Task to complete
An acceptable answer repeats exactly the line with "The map $h_*$" and each line after it through the end of the entries, and includes nothing else.

### Data for this task ###

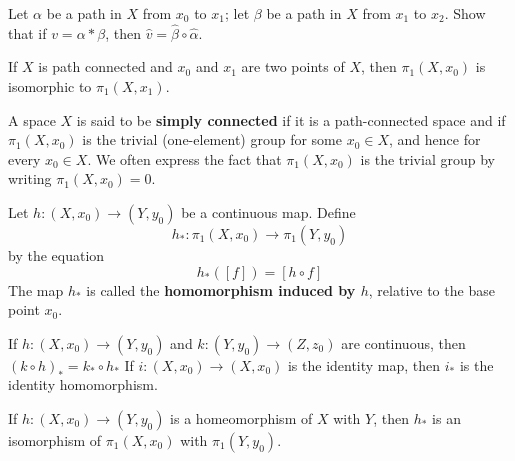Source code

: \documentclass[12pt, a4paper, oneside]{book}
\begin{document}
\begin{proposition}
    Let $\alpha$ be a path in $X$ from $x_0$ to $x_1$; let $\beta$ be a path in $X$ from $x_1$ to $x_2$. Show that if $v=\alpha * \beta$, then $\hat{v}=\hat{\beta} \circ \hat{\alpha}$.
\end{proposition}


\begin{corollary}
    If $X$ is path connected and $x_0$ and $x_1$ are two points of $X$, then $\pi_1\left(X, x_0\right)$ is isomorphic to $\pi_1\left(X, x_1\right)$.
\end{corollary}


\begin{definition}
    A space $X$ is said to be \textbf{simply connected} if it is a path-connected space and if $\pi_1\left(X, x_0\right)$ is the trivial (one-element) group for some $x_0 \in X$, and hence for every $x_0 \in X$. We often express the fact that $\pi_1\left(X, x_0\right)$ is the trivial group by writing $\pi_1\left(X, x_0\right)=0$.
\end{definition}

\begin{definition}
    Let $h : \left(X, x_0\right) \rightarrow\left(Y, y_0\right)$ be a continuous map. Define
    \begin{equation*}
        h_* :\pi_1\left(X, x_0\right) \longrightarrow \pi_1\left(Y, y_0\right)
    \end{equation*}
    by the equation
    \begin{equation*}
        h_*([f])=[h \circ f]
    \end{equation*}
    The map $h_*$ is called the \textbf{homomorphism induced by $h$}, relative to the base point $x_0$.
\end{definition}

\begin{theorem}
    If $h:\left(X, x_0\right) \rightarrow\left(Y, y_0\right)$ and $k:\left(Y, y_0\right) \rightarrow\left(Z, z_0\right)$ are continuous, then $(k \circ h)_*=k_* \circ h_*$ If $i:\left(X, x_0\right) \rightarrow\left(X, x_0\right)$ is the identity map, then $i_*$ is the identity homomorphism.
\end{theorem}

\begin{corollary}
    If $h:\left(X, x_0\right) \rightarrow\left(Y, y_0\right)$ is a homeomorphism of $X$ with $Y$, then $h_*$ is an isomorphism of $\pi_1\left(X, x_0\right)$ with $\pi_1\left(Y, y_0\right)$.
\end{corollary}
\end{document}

###

Result of the task
    The map $h_*$ is called the \textbf{homomorphism induced by $h$}, relative to the base point $x_0$.
\end{definition}

\begin{theorem}
    If $h:\left(X, x_0\right) \rightarrow\left(Y, y_0\right)$ and $k:\left(Y, y_0\right) \rightarrow\left(Z, z_0\right)$ are continuous, then $(k \circ h)_*=k_* \circ h_*$ If $i:\left(X, x_0\right) \rightarrow\left(X, x_0\right)$ is the identity map, then $i_*$ is the identity homomorphism.
\end{theorem}

\begin{corollary}
    If $h:\left(X, x_0\right) \rightarrow\left(Y, y_0\right)$ is a homeomorphism of $X$ with $Y$, then $h_*$ is an isomorphism of $\pi_1\left(X, x_0\right)$ with $\pi_1\left(Y, y_0\right)$.
\end{corollary}
\end{document}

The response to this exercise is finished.